Indian Tamil-language anthology drama film

Anantha is a 2026 Indian Tamil-language anthology drama film directed by Suresh Krissna and starring Jagapathi Babu, Suhasini Maniratnam, and Y. G. Mahendran. The film is based on the lives of followers of Sathya Sai Baba. The film was released on JioHotstar on 13 January 2026.

==Cast==

Sathya Sai Baba is shown in archive footage.

== Production ==
Suresh Krissna said that when producer Girish spoke about wanting to make a film based on Sai Baba, Krissna asked for three days time to "reflect", but soon had the entire story ready the next day itself in an hour.

== Reception ==
Abhinav Subramanian of The Times of India rated the film 2.5/5 stars and wrote, "Anantha is made for a specific audience: Sathya Sai Baba devotees and those drawn to devotional narratives. For them, it will likely resonate.
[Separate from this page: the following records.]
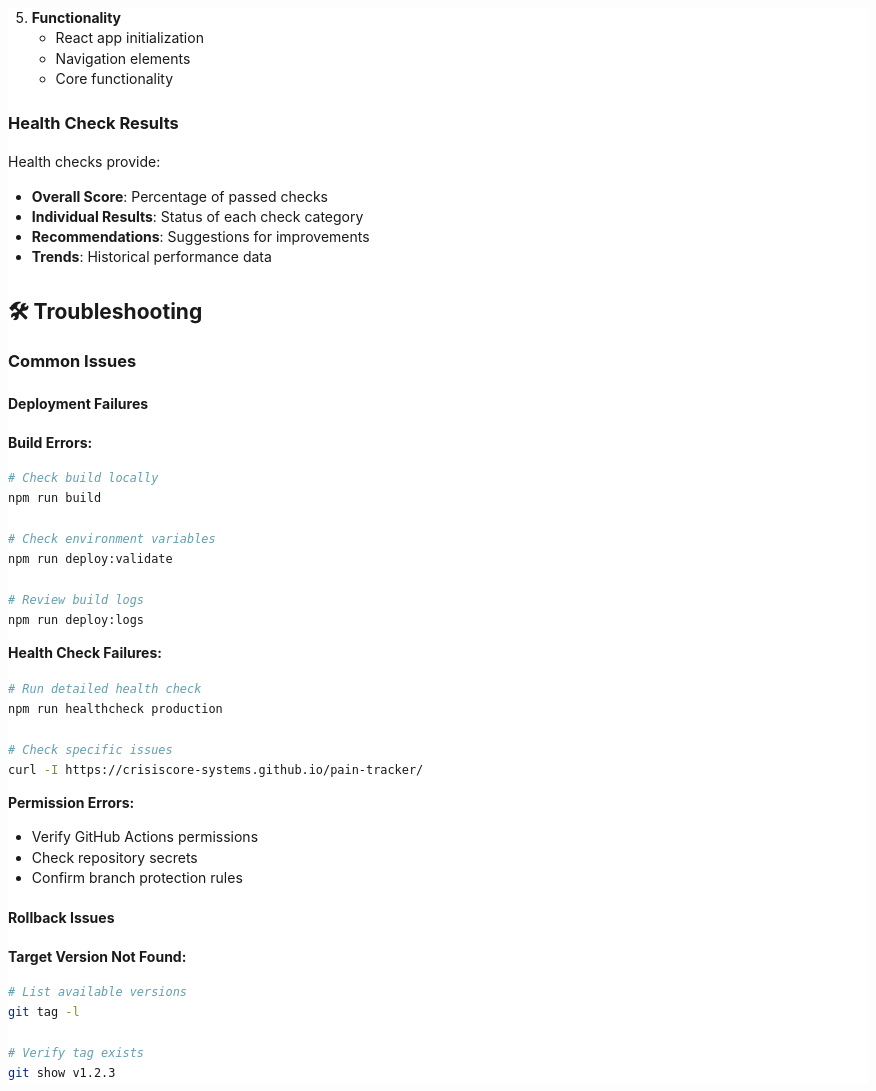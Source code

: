 5. **Functionality**
   - React app initialization
   - Navigation elements
   - Core functionality

### Health Check Results

Health checks provide:
- **Overall Score**: Percentage of passed checks
- **Individual Results**: Status of each check category
- **Recommendations**: Suggestions for improvements
- **Trends**: Historical performance data

## 🛠️ Troubleshooting

### Common Issues

#### Deployment Failures

**Build Errors:**
```bash
# Check build locally
npm run build

# Check environment variables
npm run deploy:validate

# Review build logs
npm run deploy:logs
```

**Health Check Failures:**
```bash
# Run detailed health check
npm run healthcheck production

# Check specific issues
curl -I https://crisiscore-systems.github.io/pain-tracker/
```

**Permission Errors:**
- Verify GitHub Actions permissions
- Check repository secrets
- Confirm branch protection rules

#### Rollback Issues

**Target Version Not Found:**
```bash
# List available versions
git tag -l

# Verify tag exists
git show v1.2.3
```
For others, it's a tough sit". Avad Mohammad of OTTplay gave the film the same rating and wrote, "Overall, Anantha is a devotional drama with a few emotionally well-crafted scenes. Though the film is largely preachy and focused on showcasing the greatness of Sai Baba, it works as a niche watch". A critic from Dina Thanthi wrote that the film's strength is the heart-touching devotional scenes and that the slow-moving screenplay and easily predictable story are its weaknesses.